Project¶
Note: Redis is necessary, so make sure you have installed it.
start_project¶
from fulmar.base_spider import BaseSpider
class Handler(BaseSpider):
def on_start(self):
self.crawl('http://www.baidu.com/', callback=self.detail_page)
def parse_and_save(self, response):
return {
"url": response.url,
"title": response.page_lxml.xpath('//title/text()')[0]}
You can save above code in a new file called baidu_spider.py
and run command in a new console:
fulmar start_project baidu_spider.py
you will get:
Successfully start the project, project name: `baidu_spider`.
We created a new project called baidu_spider
and started it.
As you can see, project name is from the script file name. So you should keep the file name unique.

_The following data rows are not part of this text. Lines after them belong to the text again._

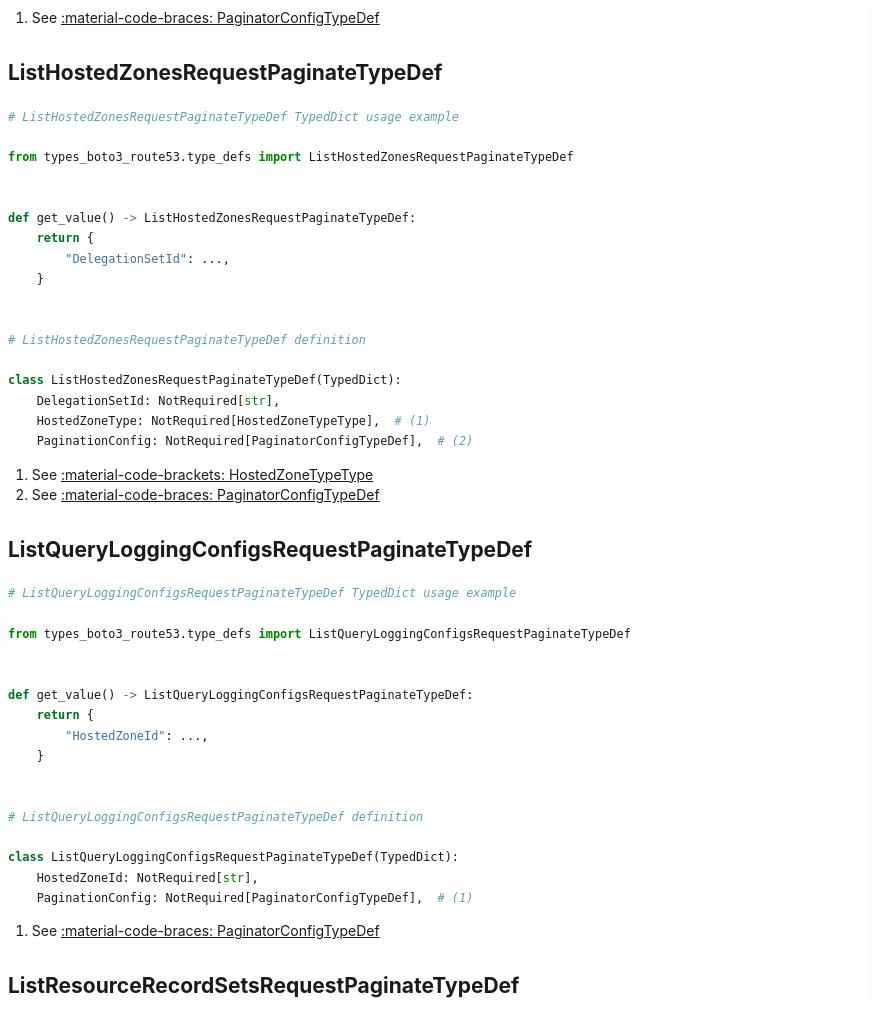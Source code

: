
 ```python
```

1. See [:material-code-braces: PaginatorConfigTypeDef](./type_defs.md#paginatorconfigtypedef)

## ListHostedZonesRequestPaginateTypeDef

```python
# ListHostedZonesRequestPaginateTypeDef TypedDict usage example

from types_boto3_route53.type_defs import ListHostedZonesRequestPaginateTypeDef


def get_value() -> ListHostedZonesRequestPaginateTypeDef:
    return {
        "DelegationSetId": ...,
    }


# ListHostedZonesRequestPaginateTypeDef definition

class ListHostedZonesRequestPaginateTypeDef(TypedDict):
    DelegationSetId: NotRequired[str],
    HostedZoneType: NotRequired[HostedZoneTypeType],  # (1)
    PaginationConfig: NotRequired[PaginatorConfigTypeDef],  # (2)
```

1. See [:material-code-brackets: HostedZoneTypeType](./literals.md#hostedzonetypetype)
2. See [:material-code-braces: PaginatorConfigTypeDef](./type_defs.md#paginatorconfigtypedef)

## ListQueryLoggingConfigsRequestPaginateTypeDef

```python
# ListQueryLoggingConfigsRequestPaginateTypeDef TypedDict usage example

from types_boto3_route53.type_defs import ListQueryLoggingConfigsRequestPaginateTypeDef


def get_value() -> ListQueryLoggingConfigsRequestPaginateTypeDef:
    return {
        "HostedZoneId": ...,
    }


# ListQueryLoggingConfigsRequestPaginateTypeDef definition

class ListQueryLoggingConfigsRequestPaginateTypeDef(TypedDict):
    HostedZoneId: NotRequired[str],
    PaginationConfig: NotRequired[PaginatorConfigTypeDef],  # (1)
```

1. See [:material-code-braces: PaginatorConfigTypeDef](./type_defs.md#paginatorconfigtypedef)

## ListResourceRecordSetsRequestPaginateTypeDef
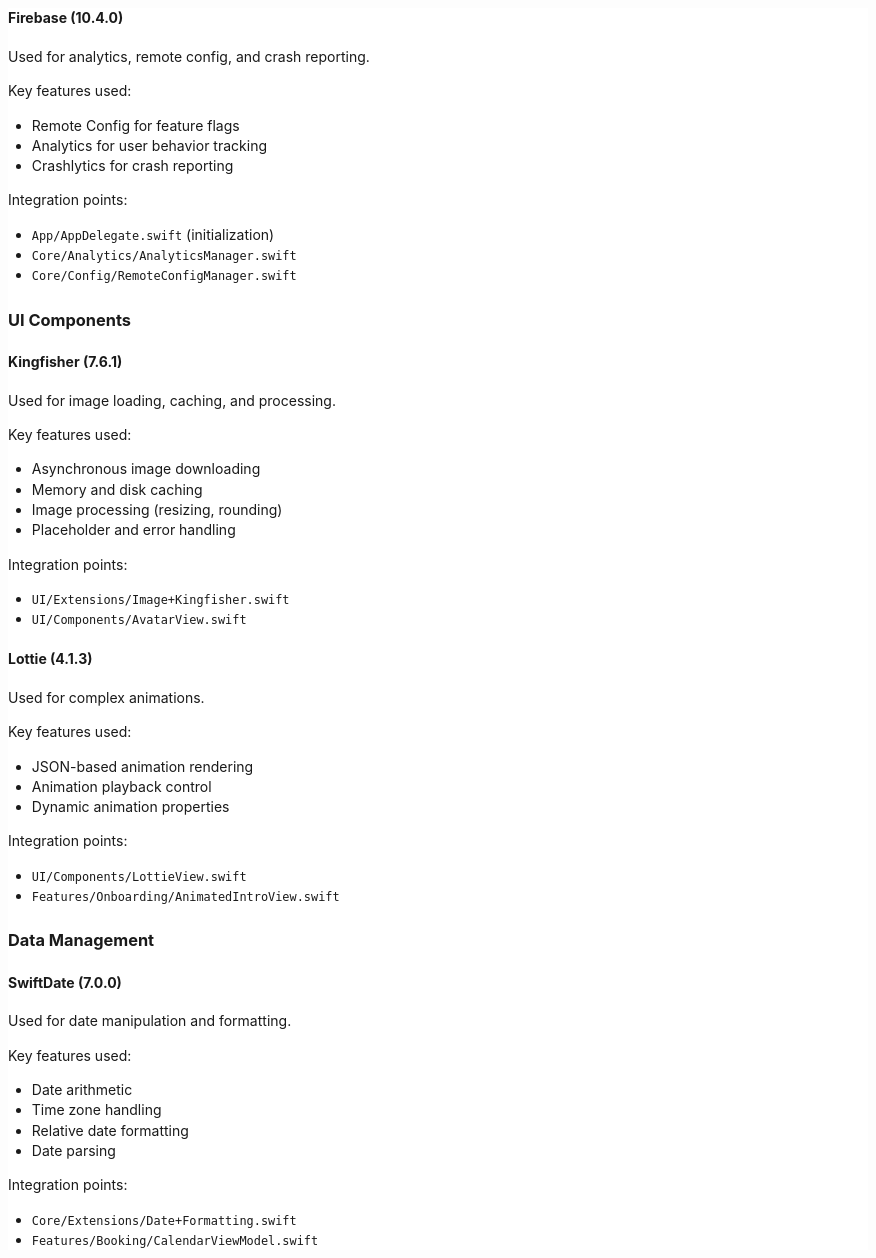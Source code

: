 #### Firebase (10.4.0)

Used for analytics, remote config, and crash reporting.

Key features used:
- Remote Config for feature flags
- Analytics for user behavior tracking
- Crashlytics for crash reporting

Integration points:
- `App/AppDelegate.swift` (initialization)
- `Core/Analytics/AnalyticsManager.swift`
- `Core/Config/RemoteConfigManager.swift`

### UI Components

#### Kingfisher (7.6.1)

Used for image loading, caching, and processing.

Key features used:
- Asynchronous image downloading
- Memory and disk caching
- Image processing (resizing, rounding)
- Placeholder and error handling

Integration points:
- `UI/Extensions/Image+Kingfisher.swift`
- `UI/Components/AvatarView.swift`

#### Lottie (4.1.3)

Used for complex animations.

Key features used:
- JSON-based animation rendering
- Animation playback control
- Dynamic animation properties

Integration points:
- `UI/Components/LottieView.swift`
- `Features/Onboarding/AnimatedIntroView.swift`

### Data Management

#### SwiftDate (7.0.0)

Used for date manipulation and formatting.

Key features used:
- Date arithmetic
- Time zone handling
- Relative date formatting
- Date parsing

Integration points:
- `Core/Extensions/Date+Formatting.swift`
- `Features/Booking/CalendarViewModel.swift`
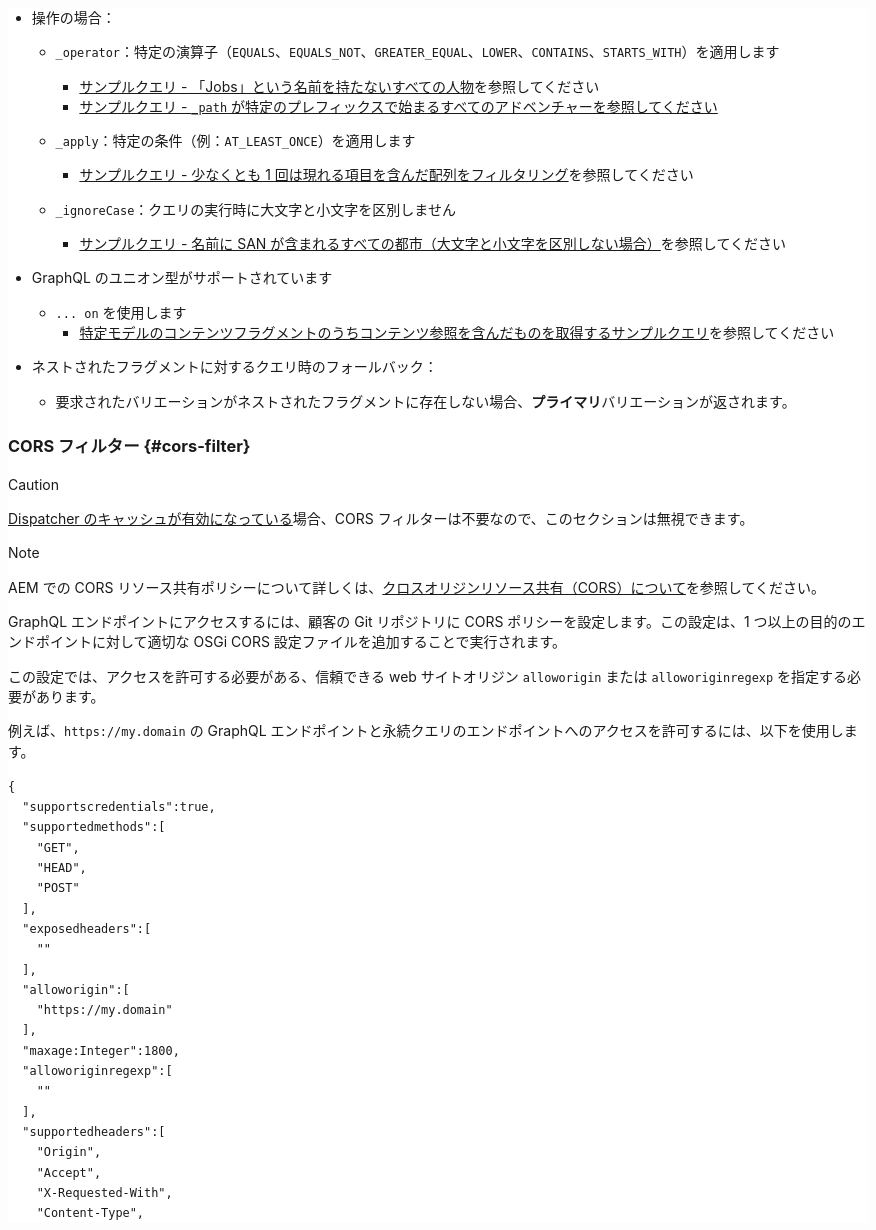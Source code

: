    * 操作の場合：

      * `_operator`：特定の演算子（`EQUALS`、`EQUALS_NOT`、`GREATER_EQUAL`、`LOWER`、`CONTAINS`、`STARTS_WITH`）を適用します
         * [サンプルクエリ - 「Jobs」という名前を持たないすべての人物](/help/sites-developing/headless/graphql-api/content-fragments-graphql-samples.md#sample-all-persons-not-jobs)を参照してください
         * [サンプルクエリ - `_path` が特定のプレフィックスで始まるすべてのアドベンチャーを参照してください](/help/sites-developing/headless/graphql-api/content-fragments-graphql-samples.md#sample-wknd-all-adventures-cycling-path-filter)

      * `_apply`：特定の条件（例：`AT_LEAST_ONCE`）を適用します
         * [サンプルクエリ - 少なくとも 1 回は現れる項目を含んだ配列をフィルタリング](/help/sites-developing/headless/graphql-api/content-fragments-graphql-samples.md#sample-array-item-occur-at-least-once)を参照してください

      * `_ignoreCase`：クエリの実行時に大文字と小文字を区別しません
         * [サンプルクエリ - 名前に SAN が含まれるすべての都市（大文字と小文字を区別しない場合）](/help/sites-developing/headless/graphql-api/content-fragments-graphql-samples.md#sample-all-cities-san-ignore-case)を参照してください

* GraphQL のユニオン型がサポートされています

   * `... on` を使用します
      * [特定モデルのコンテンツフラグメントのうちコンテンツ参照を含んだものを取得するサンプルクエリ](/help/sites-developing/headless/graphql-api/content-fragments-graphql-samples.md#sample-wknd-fragment-specific-model-content-reference)を参照してください

* ネストされたフラグメントに対するクエリ時のフォールバック：

   * 要求されたバリエーションがネストされたフラグメントに存在しない場合、**プライマリ**&#x200B;バリエーションが返されます。

### CORS フィルター {#cors-filter}

>[!CAUTION]
>
>[Dispatcher のキャッシュが有効になっている](#graphql-persisted-queries-enabling-caching-dispatcher)場合、CORS フィルターは不要なので、このセクションは無視できます。

>[!NOTE]
>
>AEM での CORS リソース共有ポリシーについて詳しくは、[クロスオリジンリソース共有（CORS）について](https://experienceleague.adobe.com/docs/experience-manager-learn/foundation/security/understand-cross-origin-resource-sharing.html?lang=ja#understand-cross-origin-resource-sharing-(cors))を参照してください。

GraphQL エンドポイントにアクセスするには、顧客の Git リポジトリに CORS ポリシーを設定します。この設定は、1 つ以上の目的のエンドポイントに対して適切な OSGi CORS 設定ファイルを追加することで実行されます。

この設定では、アクセスを許可する必要がある、信頼できる web サイトオリジン `alloworigin` または `alloworiginregexp` を指定する必要があります。

例えば、`https://my.domain` の GraphQL エンドポイントと永続クエリのエンドポイントへのアクセスを許可するには、以下を使用します。

```xml
{
  "supportscredentials":true,
  "supportedmethods":[
    "GET",
    "HEAD",
    "POST"
  ],
  "exposedheaders":[
    ""
  ],
  "alloworigin":[
    "https://my.domain"
  ],
  "maxage:Integer":1800,
  "alloworiginregexp":[
    ""
  ],
  "supportedheaders":[
    "Origin",
    "Accept",
    "X-Requested-With",
    "Content-Type",
```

Note: In fact start_project
just put a new task into new task queue.
So, If your fulmar service is not running, this project will not start until you start fulmar.
stop_project¶
Run command:
fulmar stop_project baidu_spider
you will get:
Successfully stop project: "baidu_spider".
Stop a project. It means any tasks whose project name is baidu_spider
will be stop immediately. At the same time, any new tasks in fulmar crontab
will not run.
show_projects¶
Show projects status which are in projectdb.
Run command:
fulmar show_projects
you will get:
delete_project¶
Delete a project. This will only delete a project from projectdb.